Dans d’autres circonstances nous en aurions ri. Cela ferait presque le titre d’une nouvelle patraque d’ennui. Mais dans les décibels du rock métallique, les feux d’artifices scéniques avaient couverts quelques instants le début de ce massacre inique. Ils étaient arrivé dans nos dos pour assassiner un rock pas très à Billy. Je dis-nous car j’étais là moi aussi et comme vous j’ai vomi. J’ai dégueulé la peur des plus de frère de sœur de père de mère ; j’ai perdu le sens du nord du sud de l’est et comme vous j’ai eu la chance d’être à l’ouest de ces abrutis. Je ne savais plus moi-même où ramper par-dessus les corps sans vie, les vêtements ensanglantés, la vue brouillée quand votre main j’ai pris. Vous aviez saisi mon instinct de survie et sans un mot vous m’aviez suivi. Nous nous étions réfugiés dans les chiottes serrant des dents et la peur au ventre au milieu d’autres survivants quand je vous ait remis. Ce matin même mon cher Arthur, parce que vous vous étiez réveillé avec un mal de tête inouï, SOS médecin vous aviez appelé et c’est moi qui vous ait entrepris. Vous m’aviez expliqué que pour rien au monde vous ne rateriez le concert de la prochaine nuit. Le cachet à base d’opium a dû faire son effet puisque le soir même vous étiez au Bataclan oubliant votre migraine et ses effets pourris. Mais il y a eu une autre migraine, un collectif mal de tête inouï quand les kalasnikov ont fait entendre leurs bruits arythmiques. Vous et moi Arthur ne pouvons comprendre ces non-sens archaïques. Nous sommes des survivants d’un monde trop complexe et trop loin de ces putains d’études systémiques. Nous ne pouvons accepter les méandres tortueux de ces pensées antiques et sommes les ennemis jurés survivants à cette nuit cataclysmique. Nombre de nos amis sont tombés sous les balles de l’ennemi nous laissant seuls survivants la rage au ventre et le deuil infini. Et voilà que je viens d’apprendre votre décès mon ami. Je suis médecin des corps survivants mais je n’ai pu que vous sauver en vous octroyant quelques heures de survie. Je me souviendrai toujours de vous et j’écrirai un livre et vous fait la promesse que le titre sera « Ce matin-là, Arthur s’était réveillé avec un mal de tête inouï… ».

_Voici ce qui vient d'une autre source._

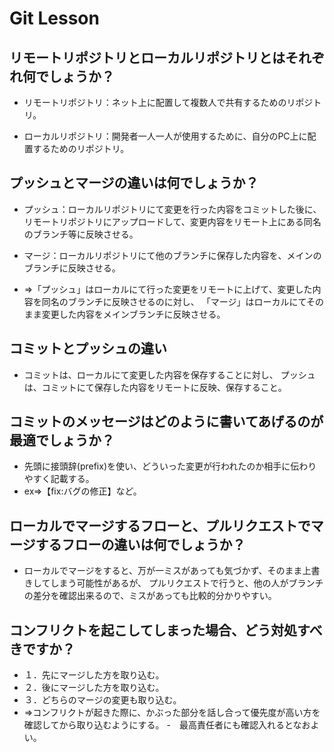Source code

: # Git Lesson

## リモートリポジトリとローカルリポジトリとはそれぞれ何でしょうか？

- リモートリポジトリ：ネット上に配置して複数人で共有するためのリポジトリ。

- ローカルリポジトリ：開発者一人一人が使用するために、自分のPC上に配置するためのリポジトリ。

## プッシュとマージの違いは何でしょうか？

- プッシュ：ローカルリポジトリにて変更を行った内容をコミットした後に、リモートリポジトリにアップロードして、変更内容をリモート上にある同名のブランチ等に反映させる。

- マージ：ローカルリポジトリにて他のブランチに保存した内容を、メインのブランチに反映させる。

- ⇒「プッシュ」はローカルにて行った変更をリモートに上げて、変更した内容を同名のブランチに反映させるのに対し、
「マージ」はローカルにてそのまま変更した内容をメインブランチに反映させる。


## コミットとプッシュの違い

- コミットは、ローカルにて変更した内容を保存することに対し、
プッシュは、コミットにて保存した内容をリモートに反映、保存すること。


## コミットのメッセージはどのように書いてあげるのが最適でしょうか？

- 先頭に接頭辞(prefix)を使い、どういった変更が行われたのか相手に伝わりやすく記載する。
- ex⇒【fix:バグの修正】など。

## ローカルでマージするフローと、プルリクエストでマージするフローの違いは何でしょうか？

- ローカルでマージをすると、万が一ミスがあっても気づかず、そのまま上書きしてしまう可能性があるが、
プルリクエストで行うと、他の人がブランチの差分を確認出来るので、ミスがあっても比較的分かりやすい。

## コンフリクトを起こしてしまった場合、どう対処すべきですか？

- １．先にマージした方を取り込む。
- ２．後にマージした方を取り込む。
- ３．どちらのマージの変更も取り込む。
- ⇒コンフリクトが起きた際に、かぶった部分を話し合って優先度が高い方を確認してから取り込むようにする。
-　最高責任者にも確認入れるとなおよい。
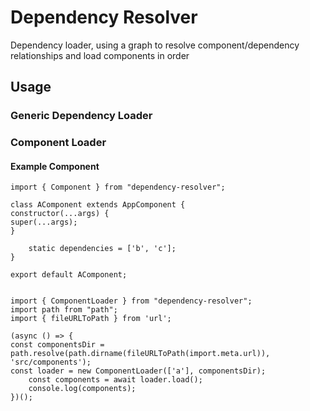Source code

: # Dependency Resolver #
Dependency loader, using a graph to resolve component/dependency relationships and load components in order

## Usage ##

### Generic Dependency Loader ###

### Component Loader ###

#### Example Component ####

    import { Component } from "dependency-resolver";
    
    class AComponent extends AppComponent {
    constructor(...args) {
    super(...args);
    }
    
        static dependencies = ['b', 'c'];
    }
    
    export default AComponent;


    import { ComponentLoader } from "dependency-resolver";
    import path from "path";
    import { fileURLToPath } from 'url';
    
    (async () => {
    const componentsDir = path.resolve(path.dirname(fileURLToPath(import.meta.url)), 'src/components');
    const loader = new ComponentLoader(['a'], componentsDir);
        const components = await loader.load();
        console.log(components);
    })();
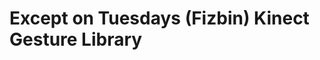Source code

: Except on Tuesdays (Fizbin) Kinect Gesture Library
==================================================
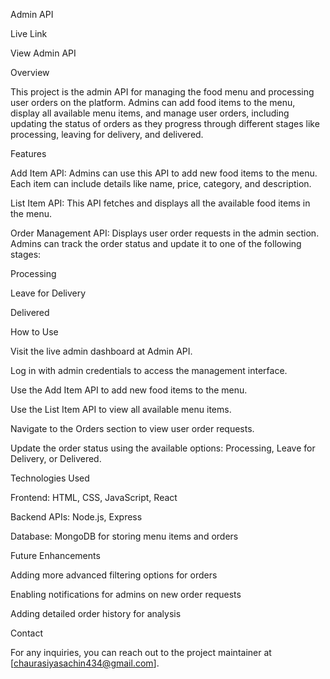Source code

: Admin API

Live Link

View Admin API

Overview

This project is the admin API for managing the food menu and processing user orders on the platform. Admins can add food items to the menu, display all available menu items, and manage user orders, including updating the status of orders as they progress through different stages like processing, leaving for delivery, and delivered.

Features

Add Item API: Admins can use this API to add new food items to the menu. Each item can include details like name, price, category, and description.

List Item API: This API fetches and displays all the available food items in the menu.

Order Management API: Displays user order requests in the admin section. Admins can track the order status and update it to one of the following stages:

Processing

Leave for Delivery

Delivered

How to Use

Visit the live admin dashboard at Admin API.

Log in with admin credentials to access the management interface.

Use the Add Item API to add new food items to the menu.

Use the List Item API to view all available menu items.

Navigate to the Orders section to view user order requests.

Update the order status using the available options: Processing, Leave for Delivery, or Delivered.

Technologies Used

Frontend: HTML, CSS, JavaScript, React

Backend APIs: Node.js, Express

Database: MongoDB for storing menu items and orders

Future Enhancements

Adding more advanced filtering options for orders

Enabling notifications for admins on new order requests

Adding detailed order history for analysis

Contact

For any inquiries, you can reach out to the project maintainer at [chaurasiyasachin434@gmail.com].

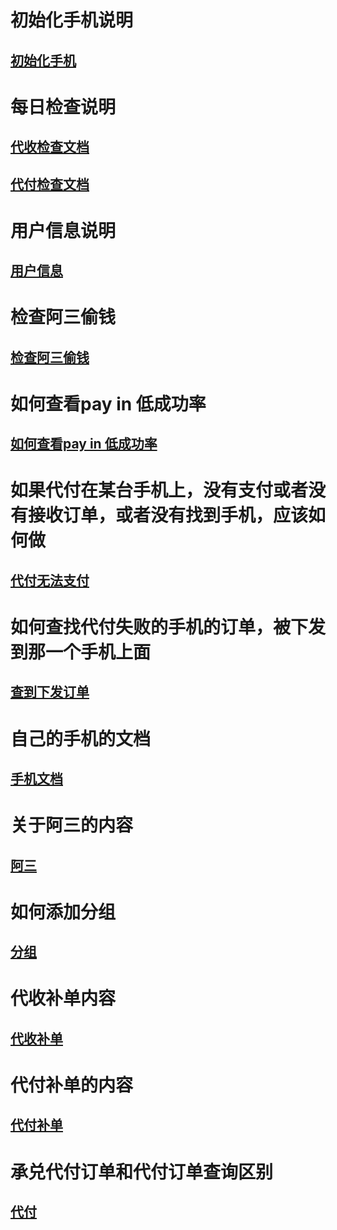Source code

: 
# 初始化手机说明
## [初始化手机](Doc/Init.md)

# 每日检查说明
## [代收检查文档](Doc/payinerror/md/PayinErrorCheck.md)

## [代付检查文档](Doc/payourerrorcheck/md/PayOutErrorCheck.md)

# 用户信息说明
## [用户信息](Doc/balance/md/UserInfo.md)

# 检查阿三偷钱
## [检查阿三偷钱](Doc/balance/md/CheckBalance.md)

# 如何查看pay in 低成功率
## [如何查看pay in 低成功率](Doc/payinerror/md/PayinErrorCheck.md)

# 如果代付在某台手机上，没有支付或者没有接收订单，或者没有找到手机，应该如何做
## [代付无法支付](Doc/payourerrorcheck/md/PayoutNoRec.md)

# 如何查找代付失败的手机的订单，被下发到那一个手机上面
## [查到下发订单](Doc/payourerrorcheck/md/FindReleaseOrder.md)

# 自己的手机的文档
## [手机文档](Doc/other/Ifey.md)

# 关于阿三的内容
## [阿三](Doc/other/As.md)

# 如何添加分组
## [分组](Doc/group/md/Grouping.md)

# 代收补单内容
## [代收补单](Doc/payinfailurecheck/md/PayinOrder.md)

# 代付补单的内容
## [代付补单](Doc/payourerrorcheck/md/PayOutFill.md)

# 承兑代付订单和代付订单查询区别
## [代付](Doc/payourerrorcheck/md/PayOutOrder.md)





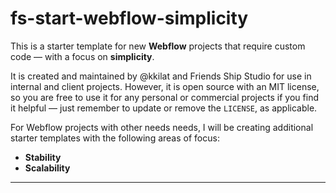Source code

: # fs-start-webflow-simplicity

This is a starter template for new **Webflow** projects that require custom code — with a focus on **simplicity**.

It is created and maintained by @kkilat and Friends Ship Studio for use in internal and client projects. However, it is open source with an MIT license, so you are free to use it for any personal or commercial projects if you find it helpful — just remember to update or remove the `LICENSE`, as applicable.

For Webflow projects with other needs needs, I will be creating additional starter templates with the following areas of focus:
- **Stability**
- **Scalability**

---

 
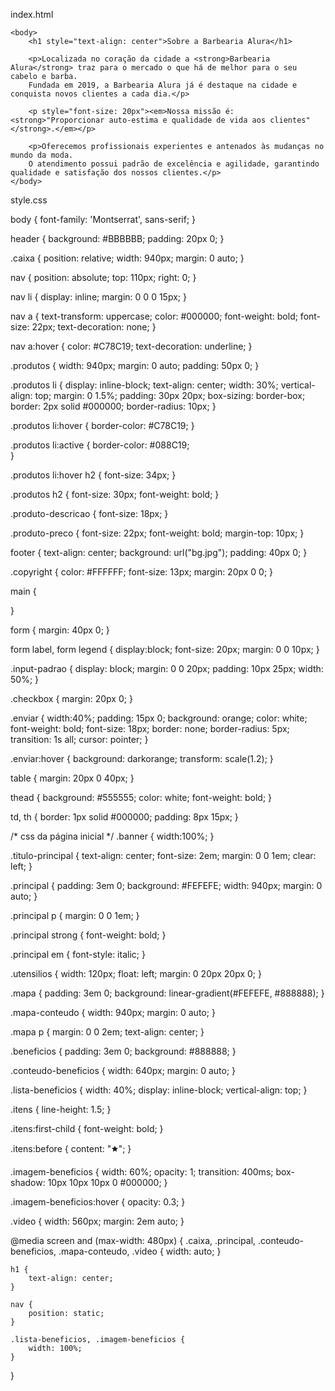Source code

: index.html

<!DOCTYPE html>
<html lang="pt-br">
    <head>
        <meta charset="UTF-8">
        <title>Barbearia Alura</title>
        <link rel="stylesheet" href="style.css">
    </head>

    <body>
        <h1 style="text-align: center">Sobre a Barbearia Alura</h1>

        <p>Localizada no coração da cidade a <strong>Barbearia Alura</strong> traz para o mercado o que há de melhor para o seu cabelo e barba. 
        Fundada em 2019, a Barbearia Alura já é destaque na cidade e conquista novos clientes a cada dia.</p>

        <p style="font-size: 20px"><em>Nossa missão é: <strong>"Proporcionar auto-estima e qualidade de vida aos clientes"</strong>.</em></p>

        <p>Oferecemos profissionais experientes e antenados às mudanças no mundo da moda. 
        O atendimento possui padrão de excelência e agilidade, garantindo qualidade e satisfação dos nossos clientes.</p>
    </body>
</html>

style.css

body {
	font-family: 'Montserrat', sans-serif;
}

header {
	background: #BBBBBB;
	padding: 20px 0;
}

.caixa {
	position: relative;
	width: 940px;
	margin: 0 auto;
}

nav {
	position: absolute;
	top: 110px;
	right: 0;
}

nav li {
	display: inline;
	margin: 0 0 0 15px;
}

nav a {
	text-transform: uppercase;
	color: #000000;
	font-weight: bold;
	font-size: 22px;
	text-decoration: none;
}

nav a:hover {
	color: #C78C19;
	text-decoration: underline;
}

.produtos {
	width: 940px;
	margin: 0 auto;
	padding: 50px 0;
}

.produtos li {
	display: inline-block;
	text-align: center;
	width: 30%;
	vertical-align: top;
	margin: 0 1.5%;
	padding: 30px 20px;
	box-sizing: border-box;
	border: 2px solid #000000;
	border-radius: 10px;
}

.produtos li:hover {
	border-color: #C78C19;
}

.produtos li:active {
	border-color: #088C19;	
}

.produtos li:hover h2 {
	font-size: 34px;
}

.produtos h2 {
	font-size: 30px;
	font-weight: bold;
}

.produto-descricao {
	font-size: 18px;
}

.produto-preco {
	font-size: 22px;
	font-weight: bold;
	margin-top: 10px;
}

footer {
	text-align: center;
	background: url("bg.jpg");
	padding: 40px 0;
}

.copyright {
	color: #FFFFFF;
	font-size: 13px;
	margin: 20px 0 0;
}

main {
	
}

form {
	margin: 40px 0;
}

form label, form legend {
	display:block;
	font-size: 20px;
	margin: 0 0 10px;
}

.input-padrao {
	display: block;
	margin: 0 0 20px;
	padding: 10px 25px;
	width: 50%;
}

.checkbox {
	margin: 20px 0;
}

.enviar {
	width:40%;
	padding: 15px 0;
	background: orange;
	color: white;
	font-weight: bold;
	font-size: 18px;
	border: none;
	border-radius: 5px;
	transition: 1s all;
	cursor: pointer;
}

.enviar:hover {
	background: darkorange;
	transform: scale(1.2);
}

table {
	margin: 20px 0 40px;
}

thead {
	background: #555555;
	color: white;
	font-weight: bold;
}

td, th {
	border: 1px solid #000000;
	padding: 8px 15px;
}


/* css da página inicial */
.banner {
	width:100%;
}

.titulo-principal {
	text-align: center;
	font-size: 2em;
	margin: 0 0 1em;
	clear: left;
}

.principal {
	padding: 3em 0;
	background: #FEFEFE;
	width: 940px;
	margin: 0 auto;
}

.principal p {
	margin: 0 0 1em;
}

.principal strong {
	font-weight: bold;
}

.principal em {
	font-style: italic;
}

.utensilios {
	width: 120px;
	float: left;
	margin: 0 20px 20px 0;
}

.mapa {
	padding: 3em 0;
	background: linear-gradient(#FEFEFE, #888888);
}

.mapa-conteudo {
	width: 940px;
	margin: 0 auto;
}

.mapa p {
	margin: 0 0 2em;
	text-align: center;
}

.beneficios {
	padding: 3em 0;
	background: #888888;
}

.conteudo-beneficios {
	width: 640px;
	margin: 0 auto;
}

.lista-beneficios {
	width: 40%;
	display: inline-block;
	vertical-align: top;
}

.itens {
	line-height: 1.5;
}

.itens:first-child {
	font-weight: bold;
}

.itens:before {
	content: "🟊";
}

.imagem-beneficios {
	width: 60%;
	opacity: 1;
	transition: 400ms;
	box-shadow: 10px 10px 10px 0 #000000;
}

.imagem-beneficios:hover {
	opacity: 0.3;
}

.video {
	width: 560px;
	margin: 2em auto;
}

@media screen and (max-width: 480px) {
	.caixa, .principal, .conteudo-beneficios, .mapa-conteudo, .video {
		width: auto;
	}

	h1 {
		text-align: center;
	}

	nav {
		position: static;
	}

	.lista-beneficios, .imagem-beneficios {
		width: 100%;
	}
}
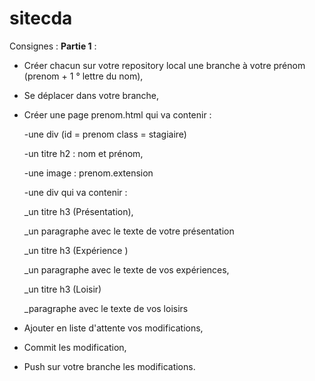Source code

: # sitecda
Consignes :
**Partie 1** :
- Créer chacun sur votre repository local une branche à votre prénom (prenom + 1 ° lettre du nom),
- Se déplacer dans votre branche,

- Créer une page prenom.html qui va contenir :

  -une div (id = prenom class = stagiaire)
  
    -un titre h2 : nom et prénom,
  
    -une image : prenom.extension
  
  -une div qui va contenir :
  
    _un titre h3 (Présentation),
  
    _un paragraphe avec le texte de votre présentation
  
    _un titre h3 (Expérience )
  
    _un paragraphe avec le texte de vos expériences,
  
    _un titre h3 (Loisir)
  
    _paragraphe avec le texte de vos loisirs
  
- Ajouter en liste d'attente vos modifications,

- Commit les modification,
  
- Push sur votre branche les modifications.
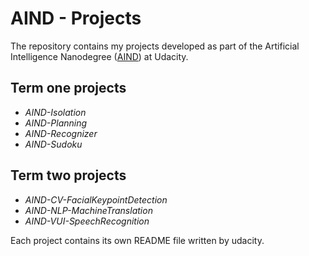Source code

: # AIND - Projects
The repository contains my projects developed as part of the Artificial Intelligence Nanodegree ([AIND](https://www.udacity.com/ai)) at Udacity.

## Term one projects
- _AIND-Isolation_
- _AIND-Planning_
- _AIND-Recognizer_
- _AIND-Sudoku_

## Term two projects
- _AIND-CV-FacialKeypointDetection_
- _AIND-NLP-MachineTranslation_
- _AIND-VUI-SpeechRecognition_

Each project contains its own README file written by udacity.

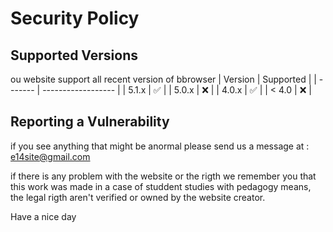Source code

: # Security Policy

## Supported Versions

ou website support all recent version of bbrowser
| Version | Supported          |
| ------- | ------------------ |
| 5.1.x   | :white_check_mark: |
| 5.0.x   | :x:                |
| 4.0.x   | :white_check_mark: |
| < 4.0   | :x:                |

## Reporting a Vulnerability

if you see anything that might be anormal please send us a message  at : e14site@gmail.com

if there is any problem with the website or the rigth we remember you that this work was made in a case of studdent studies with pedagogy means,
the legal rigth aren't verified or owned by the website creator.

Have a nice day
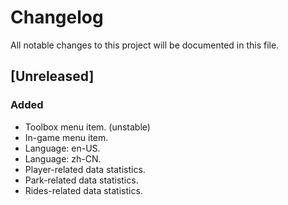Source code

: # Changelog

All notable changes to this project will be documented in this file.

## [Unreleased]

### Added

- Toolbox menu item. (unstable)
- In-game menu item. 
- Language: en-US.
- Language: zh-CN.
- Player-related data statistics. 
- Park-related data statistics. 
- Rides-related data statistics. 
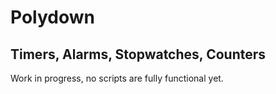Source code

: # Polydown

## Timers, Alarms, Stopwatches, Counters

Work in progress, no scripts are fully functional yet.

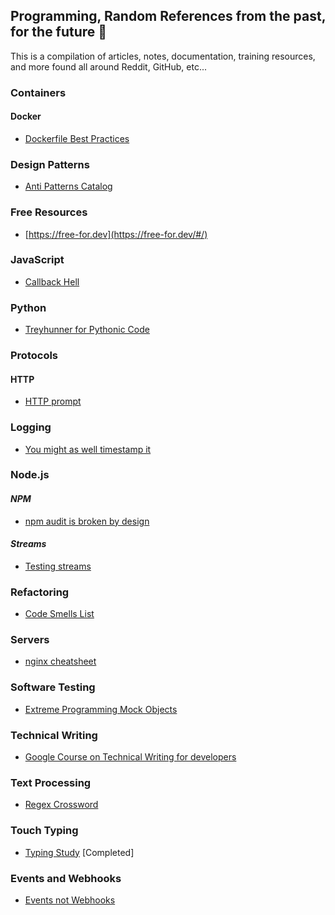 ## Programming, Random References from the past, for the future :sunrise:

This is a compilation of articles, notes, documentation, training resources, and more found all around Reddit, GitHub, etc...

### Containers
#### Docker

- [Dockerfile Best Practices](https://github.com/hexops/dockerfile)

### Design Patterns

- [Anti Patterns Catalog](https://wiki.c2.com/?AntiPatternsCatalog)

### Free Resources

- [https://free-for.dev](https://free-for.dev/#/)

### JavaScript

- [Callback Hell](http://callbackhell.com/)

### Python

- [Treyhunner for Pythonic Code](https://treyhunner.com/)

### Protocols
#### HTTP

- [HTTP prompt](http://http-prompt.com/)

### Logging

- [You might as well timestamp it](https://changelog.com/posts/you-might-as-well-timestamp-it)

### Node.js
#### _NPM_

- [npm audit is broken by design](https://overreacted.io/npm-audit-broken-by-design/)

#### _Streams_

- [Testing streams](https://dev.to/cdanielsen/testing-streams-a-primer-3n6e)

### Refactoring

- [Code Smells List](https://refactoring.guru/refactoring/smells)

### Servers

- [nginx cheatsheet](https://vishnu.hashnode.dev/nginx-cheatsheet)

### Software Testing

- [Extreme Programming Mock Objects](https://www2.ccs.neu.edu/research/demeter/related-work/extreme-programming/MockObjectsFinal.PDF)

### Technical Writing

- [Google Course on Technical Writing for developers](https://developers.google.com/tech-writing)

### Text Processing

- [Regex Crossword](https://regexcrossword.com/)

### Touch Typing

- [Typing Study](https://www.typingstudy.com/) [Completed]

### Events and Webhooks

- [Events not Webhooks](https://blog.syncinc.so/events-not-webhooks)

Stéphan Mary_ février 2016
Quand le sort s’acharne, quand un mal de tête aurait pu sauver cette tête s’il s’était acharné davantage…. C’est un texte très touchant, un autre regard, un autre point de vue… A chaque folie meurtrière, je pense aussi à ces ‘dégâts collatéraux’ qui abîment les soignants, les aidants, et les frappent par ricochets…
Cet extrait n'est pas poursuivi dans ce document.